[What to work on] For the data below, restate word for word only the lines from the line containing "which is a quite" through the line containing "to the developer.", both ends included.

[Supplied data]
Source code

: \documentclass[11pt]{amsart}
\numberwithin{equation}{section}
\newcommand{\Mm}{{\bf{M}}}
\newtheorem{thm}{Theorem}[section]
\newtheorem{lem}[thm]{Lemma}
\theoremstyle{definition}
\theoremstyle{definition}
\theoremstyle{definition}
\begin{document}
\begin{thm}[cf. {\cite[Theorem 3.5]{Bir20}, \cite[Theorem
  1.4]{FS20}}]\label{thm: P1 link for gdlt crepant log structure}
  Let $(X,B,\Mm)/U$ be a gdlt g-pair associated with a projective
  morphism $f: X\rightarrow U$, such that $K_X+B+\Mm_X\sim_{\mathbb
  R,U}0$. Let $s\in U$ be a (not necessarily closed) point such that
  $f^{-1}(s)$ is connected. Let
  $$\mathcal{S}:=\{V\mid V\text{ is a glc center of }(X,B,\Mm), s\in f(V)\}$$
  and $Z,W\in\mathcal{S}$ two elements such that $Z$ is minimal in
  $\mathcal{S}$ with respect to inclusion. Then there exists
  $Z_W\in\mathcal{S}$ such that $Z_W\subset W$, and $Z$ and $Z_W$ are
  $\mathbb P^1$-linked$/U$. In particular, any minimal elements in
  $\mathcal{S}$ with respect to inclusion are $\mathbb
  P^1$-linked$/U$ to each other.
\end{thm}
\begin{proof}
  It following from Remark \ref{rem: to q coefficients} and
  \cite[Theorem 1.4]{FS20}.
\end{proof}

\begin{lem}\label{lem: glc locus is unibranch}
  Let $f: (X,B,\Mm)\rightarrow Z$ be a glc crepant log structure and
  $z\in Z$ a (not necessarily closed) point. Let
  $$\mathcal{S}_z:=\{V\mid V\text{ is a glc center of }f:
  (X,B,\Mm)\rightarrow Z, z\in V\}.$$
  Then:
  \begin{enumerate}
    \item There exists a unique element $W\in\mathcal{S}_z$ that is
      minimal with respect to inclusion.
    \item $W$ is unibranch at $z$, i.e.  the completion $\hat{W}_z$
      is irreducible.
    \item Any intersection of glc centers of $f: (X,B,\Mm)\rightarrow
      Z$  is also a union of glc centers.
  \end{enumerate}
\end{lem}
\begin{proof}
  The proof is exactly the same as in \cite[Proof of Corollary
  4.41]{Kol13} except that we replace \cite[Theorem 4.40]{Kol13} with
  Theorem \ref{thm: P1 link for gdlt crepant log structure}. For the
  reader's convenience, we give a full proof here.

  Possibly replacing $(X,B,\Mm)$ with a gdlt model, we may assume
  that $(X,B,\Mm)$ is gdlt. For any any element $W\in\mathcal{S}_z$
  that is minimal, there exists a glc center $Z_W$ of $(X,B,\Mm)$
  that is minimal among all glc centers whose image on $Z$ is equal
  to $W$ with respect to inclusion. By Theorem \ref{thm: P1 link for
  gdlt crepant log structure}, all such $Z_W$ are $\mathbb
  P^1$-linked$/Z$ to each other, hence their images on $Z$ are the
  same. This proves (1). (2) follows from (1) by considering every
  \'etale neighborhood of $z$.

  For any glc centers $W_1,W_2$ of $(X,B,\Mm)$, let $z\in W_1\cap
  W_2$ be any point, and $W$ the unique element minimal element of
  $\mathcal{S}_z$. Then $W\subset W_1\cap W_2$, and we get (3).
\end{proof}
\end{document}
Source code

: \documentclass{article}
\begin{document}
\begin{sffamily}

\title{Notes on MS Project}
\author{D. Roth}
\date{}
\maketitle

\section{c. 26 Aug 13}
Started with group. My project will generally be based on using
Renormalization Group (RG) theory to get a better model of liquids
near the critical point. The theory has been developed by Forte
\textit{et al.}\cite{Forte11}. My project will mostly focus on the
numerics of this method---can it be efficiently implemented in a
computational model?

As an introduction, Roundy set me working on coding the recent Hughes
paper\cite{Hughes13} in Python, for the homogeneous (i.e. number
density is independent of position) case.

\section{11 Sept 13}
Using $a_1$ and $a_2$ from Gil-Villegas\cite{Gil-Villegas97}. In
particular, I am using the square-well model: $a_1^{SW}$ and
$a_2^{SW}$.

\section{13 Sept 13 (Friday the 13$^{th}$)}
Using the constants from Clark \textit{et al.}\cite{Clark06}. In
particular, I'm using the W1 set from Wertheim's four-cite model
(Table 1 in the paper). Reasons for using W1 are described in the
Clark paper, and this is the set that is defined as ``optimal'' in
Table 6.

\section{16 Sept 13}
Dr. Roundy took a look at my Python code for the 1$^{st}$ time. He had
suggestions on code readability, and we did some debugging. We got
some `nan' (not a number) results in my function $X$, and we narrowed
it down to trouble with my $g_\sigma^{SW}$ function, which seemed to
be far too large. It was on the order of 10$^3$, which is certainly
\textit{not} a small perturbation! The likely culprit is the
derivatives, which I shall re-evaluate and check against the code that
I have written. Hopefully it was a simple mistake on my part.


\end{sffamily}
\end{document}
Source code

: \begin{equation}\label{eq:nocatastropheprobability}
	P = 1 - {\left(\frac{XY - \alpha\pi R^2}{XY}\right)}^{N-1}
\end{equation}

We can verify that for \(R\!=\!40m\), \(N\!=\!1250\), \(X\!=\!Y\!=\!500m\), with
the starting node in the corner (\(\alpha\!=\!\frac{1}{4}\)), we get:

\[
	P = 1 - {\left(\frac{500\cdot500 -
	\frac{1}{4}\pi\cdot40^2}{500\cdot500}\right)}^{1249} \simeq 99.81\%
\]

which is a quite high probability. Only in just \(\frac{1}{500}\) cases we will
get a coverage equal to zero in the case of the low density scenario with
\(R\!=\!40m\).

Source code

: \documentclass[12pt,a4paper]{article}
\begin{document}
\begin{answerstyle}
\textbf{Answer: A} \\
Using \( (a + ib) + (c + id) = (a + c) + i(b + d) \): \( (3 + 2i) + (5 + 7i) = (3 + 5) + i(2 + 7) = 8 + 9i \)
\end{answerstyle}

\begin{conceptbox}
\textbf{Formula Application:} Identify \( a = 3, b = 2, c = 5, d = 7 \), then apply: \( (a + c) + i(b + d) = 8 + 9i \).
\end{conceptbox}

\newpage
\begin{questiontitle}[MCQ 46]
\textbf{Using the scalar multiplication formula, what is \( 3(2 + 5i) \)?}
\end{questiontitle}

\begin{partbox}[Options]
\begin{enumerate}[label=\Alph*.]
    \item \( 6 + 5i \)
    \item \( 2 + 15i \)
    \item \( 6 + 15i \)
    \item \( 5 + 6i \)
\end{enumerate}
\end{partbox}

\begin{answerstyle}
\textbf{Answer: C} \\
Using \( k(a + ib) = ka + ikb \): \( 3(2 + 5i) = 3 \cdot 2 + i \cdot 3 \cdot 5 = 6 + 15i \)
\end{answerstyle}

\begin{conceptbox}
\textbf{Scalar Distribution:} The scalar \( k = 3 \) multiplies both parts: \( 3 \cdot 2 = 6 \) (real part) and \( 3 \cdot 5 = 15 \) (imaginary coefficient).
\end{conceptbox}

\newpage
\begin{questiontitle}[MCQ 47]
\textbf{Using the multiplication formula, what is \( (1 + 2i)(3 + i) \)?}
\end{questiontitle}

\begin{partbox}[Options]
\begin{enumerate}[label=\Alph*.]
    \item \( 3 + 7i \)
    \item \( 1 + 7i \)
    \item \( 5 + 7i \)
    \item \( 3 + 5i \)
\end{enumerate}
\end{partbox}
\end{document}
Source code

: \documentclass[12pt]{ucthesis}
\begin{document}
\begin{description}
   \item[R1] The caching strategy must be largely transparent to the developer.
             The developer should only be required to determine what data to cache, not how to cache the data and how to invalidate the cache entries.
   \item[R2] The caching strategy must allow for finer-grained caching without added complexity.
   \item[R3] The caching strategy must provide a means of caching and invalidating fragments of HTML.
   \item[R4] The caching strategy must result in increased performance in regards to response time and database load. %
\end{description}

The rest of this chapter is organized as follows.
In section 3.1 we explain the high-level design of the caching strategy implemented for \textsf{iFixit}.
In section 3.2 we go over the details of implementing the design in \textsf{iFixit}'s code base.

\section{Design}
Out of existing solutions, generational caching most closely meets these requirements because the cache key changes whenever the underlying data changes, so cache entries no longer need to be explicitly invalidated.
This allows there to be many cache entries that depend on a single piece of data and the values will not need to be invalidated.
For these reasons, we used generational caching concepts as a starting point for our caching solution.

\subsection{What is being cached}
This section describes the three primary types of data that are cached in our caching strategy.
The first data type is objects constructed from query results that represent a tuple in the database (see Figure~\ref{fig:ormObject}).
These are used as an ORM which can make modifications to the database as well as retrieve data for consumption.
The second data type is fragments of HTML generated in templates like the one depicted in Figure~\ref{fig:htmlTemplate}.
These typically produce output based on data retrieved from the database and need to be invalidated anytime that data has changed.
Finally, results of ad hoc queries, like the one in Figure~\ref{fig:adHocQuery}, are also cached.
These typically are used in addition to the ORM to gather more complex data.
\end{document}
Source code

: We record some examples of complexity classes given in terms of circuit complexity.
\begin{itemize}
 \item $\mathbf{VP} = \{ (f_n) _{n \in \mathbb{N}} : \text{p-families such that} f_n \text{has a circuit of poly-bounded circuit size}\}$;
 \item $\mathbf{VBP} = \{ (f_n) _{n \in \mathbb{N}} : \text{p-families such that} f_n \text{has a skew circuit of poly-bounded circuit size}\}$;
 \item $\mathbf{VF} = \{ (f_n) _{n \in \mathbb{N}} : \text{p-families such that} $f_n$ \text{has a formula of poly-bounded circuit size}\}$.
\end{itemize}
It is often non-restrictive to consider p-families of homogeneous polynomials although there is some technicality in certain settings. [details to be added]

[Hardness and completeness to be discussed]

[Solution]
which is a quite high probability. Only in just \(\frac{1}{500}\) cases we will
get a coverage equal to zero in the case of the low density scenario with
\(R\!=\!40m\).

Source code

: \documentclass[12pt,a4paper]{article}
\begin{document}
\begin{answerstyle}
\textbf{Answer: A} \\
Using \( (a + ib) + (c + id) = (a + c) + i(b + d) \): \( (3 + 2i) + (5 + 7i) = (3 + 5) + i(2 + 7) = 8 + 9i \)
\end{answerstyle}

\begin{conceptbox}
\textbf{Formula Application:} Identify \( a = 3, b = 2, c = 5, d = 7 \), then apply: \( (a + c) + i(b + d) = 8 + 9i \).
\end{conceptbox}

\newpage
\begin{questiontitle}[MCQ 46]
\textbf{Using the scalar multiplication formula, what is \( 3(2 + 5i) \)?}
\end{questiontitle}

\begin{partbox}[Options]
\begin{enumerate}[label=\Alph*.]
    \item \( 6 + 5i \)
    \item \( 2 + 15i \)
    \item \( 6 + 15i \)
    \item \( 5 + 6i \)
\end{enumerate}
\end{partbox}

\begin{answerstyle}
\textbf{Answer: C} \\
Using \( k(a + ib) = ka + ikb \): \( 3(2 + 5i) = 3 \cdot 2 + i \cdot 3 \cdot 5 = 6 + 15i \)
\end{answerstyle}

\begin{conceptbox}
\textbf{Scalar Distribution:} The scalar \( k = 3 \) multiplies both parts: \( 3 \cdot 2 = 6 \) (real part) and \( 3 \cdot 5 = 15 \) (imaginary coefficient).
\end{conceptbox}

\newpage
\begin{questiontitle}[MCQ 47]
\textbf{Using the multiplication formula, what is \( (1 + 2i)(3 + i) \)?}
\end{questiontitle}

\begin{partbox}[Options]
\begin{enumerate}[label=\Alph*.]
    \item \( 3 + 7i \)
    \item \( 1 + 7i \)
    \item \( 5 + 7i \)
    \item \( 3 + 5i \)
\end{enumerate}
\end{partbox}
\end{document}
Source code

: \documentclass[12pt]{ucthesis}
\begin{document}
\begin{description}
   \item[R1] The caching strategy must be largely transparent to the developer.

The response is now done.